Son olarak, cesaretle konuşmana yardım etmesi için Tanrı’ya dua edebilirsin. (Resullerin İşleri 4:29, 30) Resul Pavlus bu konuda Tanrı’nın yardımını bizzat gördü. O I. Selânikliler 2:2’de şunları söylüyor: “Size Allahın incilini çok ceht ile [şiddetli karşı koymalara rağmen, Yeni Çeviri] söylemek üzre Allahımızdan cesaret aldık.” Bir başvuru kitabına göre bu ifade şöyle tercüme edilebilir: “Tanrı yüreklerimizden korkuyu aldı.” Öyleyse neden sen de Tanrı’ya dua edip ‘yüreğinden korkuyu almasını’ istemeyesin?

Kendini Bir Şahit Olarak Tanıt

Bu duayla uyumlu olarak, çok cesur bir adım atabilirsin. Chic adındaki İngiliz bir genç şunu tavsiye ediyor: “Sınıf arkadaşlarınıza İsa’nın bir takipçisi olduğunuzu söyleyin.” Herhalde İsa’nın ‘gizli bir takipçisi’ olmak istemiyorsun. Rebecca isimli bir genç, eskiden, vaaz etme işi sırasında tanıdığı biriyle karşılaşmanın onu çok korkuttuğunu itiraf etti. Fakat şunu fark ettiğini söylüyor: “Eğer onlara İsa’nın bir takipçisi olduğunu ve kapı kapı gittiğini söylersen bazen ‘peki, bizim kapıya da gelecek misin?’ diye sorarlar.”

Fakat neden tesadüfen karşılaşıncaya kadar bekleyesin? Okulda inancından söz etmek için fırsatlar ara. Pavlus’un sorduğu soruları unutma: “İşitmedikleri zata nasıl iman edecekler? Ve vâzeden olmaksızın, nasıl işitecekler?” (Romalılar 10:14) Sınıf arkadaşlarının işitmesine en iyi sen yardım edebilirsin.
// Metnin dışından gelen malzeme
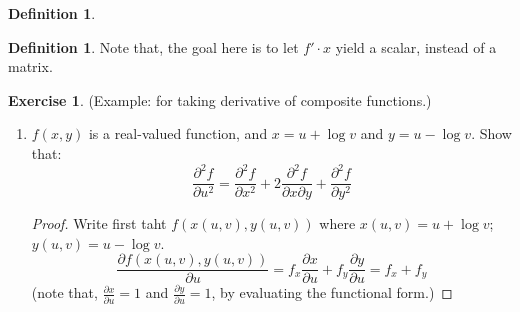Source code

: \documentclass[12pt]{article}
\theoremstyle{definition}
\newtheorem{definition}[theorem]{Definition}
\newtheorem{exercise}[theorem]{Exercise}
\theoremstyle{plain}
\begin{document}
\begin{definition}
\begin{definition}
        Note that, the goal here is to let $f' \cdot x$ yield a scalar, instead 
        of a matrix.
    \end{definition}
\end{definition}

\begin{exercise}
    (Example: for taking derivative of composite functions.)

    \begin{enumerate}
        \item $f(x,y)$ is a real-valued function, and $x = u + \log v$ and 
            $y = u - \log v$. Show that: 
            \[
                \frac{\partial^2 f}{\partial u^2 } = \frac{\partial^2 
                    f}{\partial x^2} + 2 \frac{\partial^2 f}{\partial x 
                \partial y} + \frac{\partial ^2 f }{ \partial y^2}
            \]
            \begin{proof}
                Write first taht $f(x(u,v), y(u,v))$ where $x(u,v) = u + 
                \log v$; $y(u,v) = u  - \log v$.
                \[
                    \frac{\partial f(x(u,v), y(u,v))}{\partial u} = f_x 
                    \frac{\partial x}{\partial u} + f_y 
                    \frac{\partial y}{ \partial u} = f_x + f_y
                \]
                (note that, $\frac{\partial x}{\partial u}  = 1$ and 
                $\frac{\partial y}{\partial u} = 1$, by evaluating the 
                    functional form.)


\end{proof}
\end{enumerate}
\end{exercise}
\end{document}
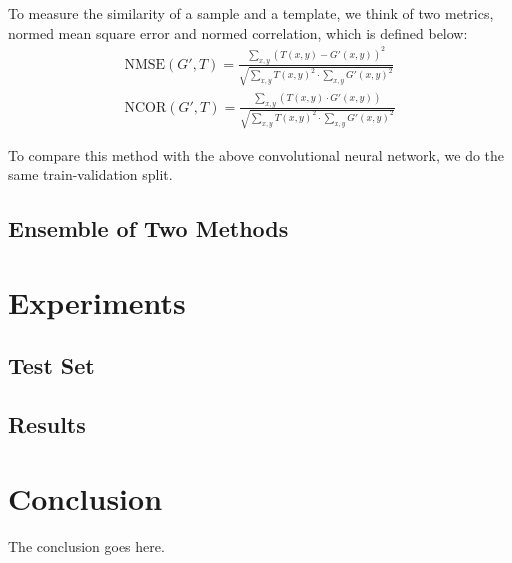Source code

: \documentclass[journal]{IEEEtran}
\begin{document}
To measure the similarity of a sample and a template, we think of two metrics, normed mean square error and normed correlation, which is defined below:
\begin{align*}
	\text{NMSE}(G',T)= \frac{\sum_{x,y} (T(x,y)-G'(x,y))^2}{\sqrt{\sum_{x,y}T(x,y)^2 \cdot \sum_{x,y} G'(x,y)^2}}\\
	\text{NCOR}(G',T)= \frac{\sum_{x,y} (T(x,y) \cdot G'(x,y))}{\sqrt{\sum_{x,y}T(x,y)^2 \cdot \sum_{x,y} G'(x,y)^2}}
\end{align*}

To compare this method with the above convolutional neural network, we do the same train-validation split.

\subsection{Ensemble of Two Methods}

\section{Experiments}
\subsection{Test Set}
\subsection{Results}

\section{Conclusion}
The conclusion goes here.





\end{document}
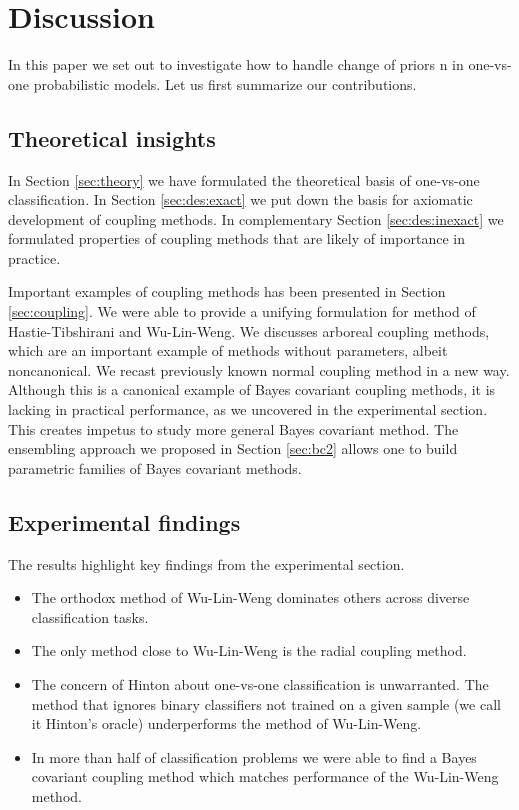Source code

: \section{Discussion}

In this paper we set out to investigate how to handle change of priors n in one-vs-one probabilistic models. Let us first summarize our contributions.

\subsection{Theoretical insights}

In Section \ref{sec:theory} we have formulated the theoretical basis of one-vs-one classification. In Section \ref{sec:des:exact} we put down the basis for axiomatic development of coupling methods. In complementary Section \ref{sec:des:inexact} we formulated properties of coupling methods that are likely of importance in practice.

Important examples of coupling methods has been presented in Section \ref{sec:coupling}. We were able to provide a unifying formulation for method of Hastie-Tibshirani and Wu-Lin-Weng. We discusses arboreal coupling methods, which are an important example of methods without parameters, albeit noncanonical. We recast previously known normal coupling method in a new way. Although this is a canonical example of Bayes covariant coupling methods,  it is lacking in practical performance, as  we uncovered in the experimental section. This creates impetus to study more general Bayes covariant method. The  ensembling approach we proposed in Section \ref{sec:bc2} allows one to build parametric families of Bayes covariant methods.

\subsection{Experimental findings} 

The results highlight key findings from the experimental section.

\begin{itemize}
	\item The orthodox method of Wu-Lin-Weng dominates others across diverse classification tasks.
	\item The only method close to Wu-Lin-Weng is the radial coupling method.
	\item The concern of Hinton about one-vs-one classification is unwarranted. The method that ignores binary classifiers not trained on a given sample (we call it Hinton's oracle) underperforms the method of Wu-Lin-Weng.
	\item In more than half of classification problems we were able to find a Bayes covariant coupling method which matches performance of the Wu-Lin-Weng method. 
\end{itemize}



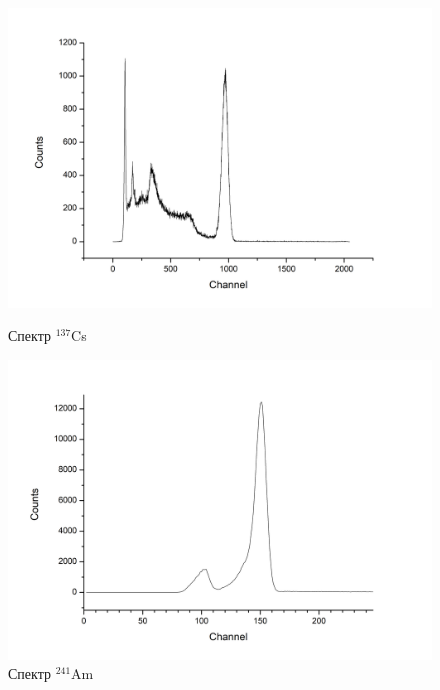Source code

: \documentclass[a4paper]{article}
\begin{document}
\begin{figure}[ht]
\begin{center}
\begin{minipage}[ht]{0.48\linewidth}
\includegraphics[width=1\linewidth]{image/Cs.png}
\caption{Спектр $^{137}$Cs} %
\end{minipage}
\hfill 
\begin{minipage}[ht]{0.48\linewidth}
\includegraphics[width=1\linewidth]{image/Am.png}
\caption{Спектр $^{241}$Am}
\end{minipage}
\end{center}
\end{figure}
\end{document}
Iraida adındaki bir genç şunları söyledi: “Okul sadece bizim ulaşabileceğimiz bir vaaz etme sahasıdır.” Böylece çoğu genç çeşitli fırsatlarda vaaz ederek, öğrenci olmanın avantajından yararlanıyor.

Bazen de Mukaddes Kitap hakikatini başkalarıyla paylaşma fırsatı sağlayan ödevler verilir. Jaimie adındaki İngiliz bir kız şöyle söylüyor: “Fen dersinde evrim konusunu tartışıyorduk ve ben inançlarımı belirttim. Çocuklardan biri benimle alay ederek Yehova’nın Şahitlerinin zekâ seviyesinin düşük olduğunu ve o okulda olmayı hak etmediklerini söyledi. Fakat sınıftaki diğer çocuklar hemen beni savunmaya başladılar.” Jaimie, İsa’nın örnek bir takipçisi olarak tanınmış olmasının yararını kuşkusuz görmüştü. Şunları ekledi: “Sonuç olarak, sınıf arkadaşlarıma Sizinle İlgilenen Bir Yaratıcı Var mı? kitabından dağıtma fırsatım oldu.” *

Rana adında 14 yaşındaki bir kız yaşadığı benzer bir olayı anlattı: “Öğretmenim derste alkol, tütün ve uyuşturucular konusunu ele alacağımızı söyledi. ‘Sigarayı Nasıl Bırakabilirsiniz?’ konulu Mart 2000 tarihli Uyan! dergisini götürdüm. Bir sınıf arkadaşım dergiyi gördü, onu aldı ve geri vermek istemedi. Dergiyi okuduktan sonra sigarayı bırakmaya karar verdiğini söyledi.”

Her zaman böyle olumlu bir karşılık alamayabilirsin. Fakat Vaiz 11:6 bizi şuna teşvik ediyor: “Tohumunu sabahlayın ek, ve akşama kadar eline rahat verme; çünkü hangisi . . . . iyi olacak . . . . bilmezsin.” Aldığın karşılık olumlu olmasa bile en azından, okulda inançlarını anlatman, evden eve hizmetinde rastlayacağın bir okul arkadaşınla daha hoş bir sohbete temel oluşturacak. Jessica adındaki İngiliz bir genç şunları söylüyor: “Okuldan tanıdığın kişilere şahitlik etmek, aslında daha kolaydır; çünkü onları zaten tanıyorsundur.” Belki de okul arkadaşlarından bazılarının inançlarını ne kadar merak ettiğini görünce şaşıracaksın.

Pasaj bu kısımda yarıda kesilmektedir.